My client has so many goals – where do I start?

Speech pathologists are generally caring, empathetic people; we just want to help with everything! One of the biggest conundrums we face is when our clients have so many goals we need to decide where to start therapy! Early in my career, I tried to include too many goals in my therapy sessions.  As a result, I found that progress took a lot longer! In fact, targeting too many goals at once was overwhelming for clients and made the therapy journey discouraging. Goal-setting for clients with complex needs can sometimes be a daunting process.  Here are my top tips to help you with the goal-setting process so you can work out the best place to start.


1. Remember the ZPD!

Zone of Proximal Development, ZPD,  is something we all learn about at uni, but I think is easy to forget about.

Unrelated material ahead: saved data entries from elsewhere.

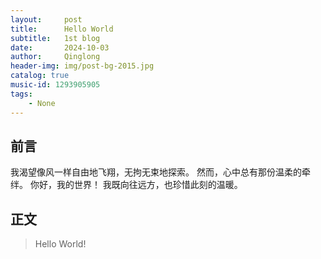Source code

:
 ```yaml
---
layout:     post
title:      Hello World
subtitle:   1st blog
date:       2024-10-03
author:     Qinglong
header-img: img/post-bg-2015.jpg
catalog: true
music-id: 1293905905
tags:
    - None
---
```


## 前言

我渴望像风一样自由地飞翔，无拘无束地探索。
然而，心中总有那份温柔的牵绊。
你好，我的世界！
我既向往远方，也珍惜此刻的温暖。



## 正文
>Hello World!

Basically, it refers to the skill level that sits between the child not being able to do the task and the child being able to do the task independently.

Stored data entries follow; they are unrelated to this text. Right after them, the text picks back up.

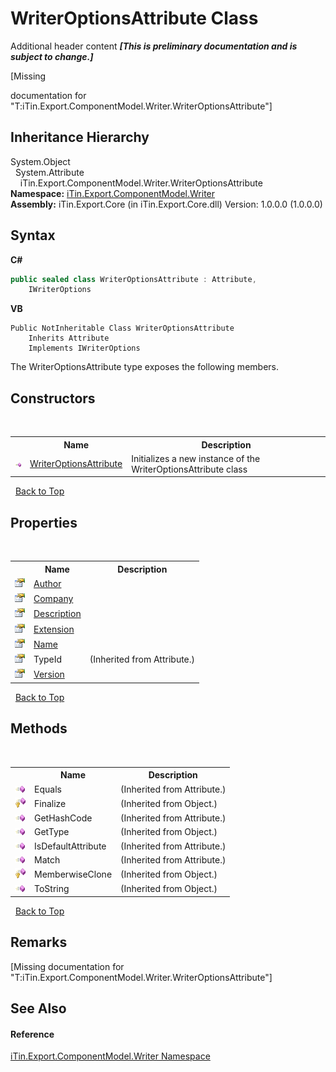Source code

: # WriterOptionsAttribute Class
Additional header content _**\[This is preliminary documentation and is subject to change.\]**_

\[Missing <summary> documentation for "T:iTin.Export.ComponentModel.Writer.WriterOptionsAttribute"\]


## Inheritance Hierarchy
System.Object<br />&nbsp;&nbsp;System.Attribute<br />&nbsp;&nbsp;&nbsp;&nbsp;iTin.Export.ComponentModel.Writer.WriterOptionsAttribute<br />
**Namespace:**&nbsp;<a href="37973b78-6b66-1218-9d7d-14680ab2aeda">iTin.Export.ComponentModel.Writer</a><br />**Assembly:**&nbsp;iTin.Export.Core (in iTin.Export.Core.dll) Version: 1.0.0.0 (1.0.0.0)

## Syntax

**C#**<br />
``` C#
public sealed class WriterOptionsAttribute : Attribute, 
	IWriterOptions
```

**VB**<br />
``` VB
Public NotInheritable Class WriterOptionsAttribute
	Inherits Attribute
	Implements IWriterOptions
```

The WriterOptionsAttribute type exposes the following members.


## Constructors
&nbsp;<table><tr><th></th><th>Name</th><th>Description</th></tr><tr><td>![Public method](media/pubmethod.gif "Public method")</td><td><a href="a95e60b1-afa1-8c02-aec6-7df0983b18e6">WriterOptionsAttribute</a></td><td>
Initializes a new instance of the WriterOptionsAttribute class</td></tr></table>&nbsp;
<a href="#writeroptionsattribute-class">Back to Top</a>

## Properties
&nbsp;<table><tr><th></th><th>Name</th><th>Description</th></tr><tr><td>![Public property](media/pubproperty.gif "Public property")</td><td><a href="14f0c61f-bf7a-88b0-fd2c-0e07a87974b9">Author</a></td><td /></tr><tr><td>![Public property](media/pubproperty.gif "Public property")</td><td><a href="2ed49df1-1245-f307-b477-7f889efc915b">Company</a></td><td /></tr><tr><td>![Public property](media/pubproperty.gif "Public property")</td><td><a href="127ef3ef-ab4d-1bef-6038-c219a080f19e">Description</a></td><td /></tr><tr><td>![Public property](media/pubproperty.gif "Public property")</td><td><a href="5d0c7bde-1839-edfd-b0e7-ada2fdd9de7b">Extension</a></td><td /></tr><tr><td>![Public property](media/pubproperty.gif "Public property")</td><td><a href="aaa39ca1-7072-3b17-e7c2-57857818b254">Name</a></td><td /></tr><tr><td>![Public property](media/pubproperty.gif "Public property")</td><td>TypeId</td><td> (Inherited from Attribute.)</td></tr><tr><td>![Public property](media/pubproperty.gif "Public property")</td><td><a href="9a4af9ff-1dc1-8ec1-8e83-cc323d524163">Version</a></td><td /></tr></table>&nbsp;
<a href="#writeroptionsattribute-class">Back to Top</a>

## Methods
&nbsp;<table><tr><th></th><th>Name</th><th>Description</th></tr><tr><td>![Public method](media/pubmethod.gif "Public method")</td><td>Equals</td><td> (Inherited from Attribute.)</td></tr><tr><td>![Protected method](media/protmethod.gif "Protected method")</td><td>Finalize</td><td> (Inherited from Object.)</td></tr><tr><td>![Public method](media/pubmethod.gif "Public method")</td><td>GetHashCode</td><td> (Inherited from Attribute.)</td></tr><tr><td>![Public method](media/pubmethod.gif "Public method")</td><td>GetType</td><td> (Inherited from Object.)</td></tr><tr><td>![Public method](media/pubmethod.gif "Public method")</td><td>IsDefaultAttribute</td><td> (Inherited from Attribute.)</td></tr><tr><td>![Public method](media/pubmethod.gif "Public method")</td><td>Match</td><td> (Inherited from Attribute.)</td></tr><tr><td>![Protected method](media/protmethod.gif "Protected method")</td><td>MemberwiseClone</td><td> (Inherited from Object.)</td></tr><tr><td>![Public method](media/pubmethod.gif "Public method")</td><td>ToString</td><td> (Inherited from Object.)</td></tr></table>&nbsp;
<a href="#writeroptionsattribute-class">Back to Top</a>

## Remarks
\[Missing <remarks> documentation for "T:iTin.Export.ComponentModel.Writer.WriterOptionsAttribute"\]

## See Also


#### Reference
<a href="37973b78-6b66-1218-9d7d-14680ab2aeda">iTin.Export.ComponentModel.Writer Namespace</a><br />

Choosing goals using ZPD means choosing goals that the child would be able to achieve with assistance from someone who has the skills or expertise to guide their learning, that is, a speech pathologist. 

Your sub-goals may then reflect the different levels of scaffolding that may be required to help the child progress to mastery. It all depends on the needs of the learner.

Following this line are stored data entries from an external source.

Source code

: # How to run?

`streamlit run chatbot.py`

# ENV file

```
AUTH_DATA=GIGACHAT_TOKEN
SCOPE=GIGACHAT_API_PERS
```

Therefore, when your client has many possible goals to work on, start with a goal that the child is close to mastering with guidance and encouragement from you and/or the parent. Often, the best starting goals are things that clients can do with some help!

2. Function first

When goal setting for complex clients, we really want bang for our buck!  I can’t count the number of families who have wanted their children to be polite and say ‘please’ and ‘thank you’, but we know that this is not much good if they can’t say, ‘drink’ or ‘help’.

It helps to think about the reasons WHY we need to communicate. That is, to request, to protest, to draw attention to something, to join in social interactions etc. 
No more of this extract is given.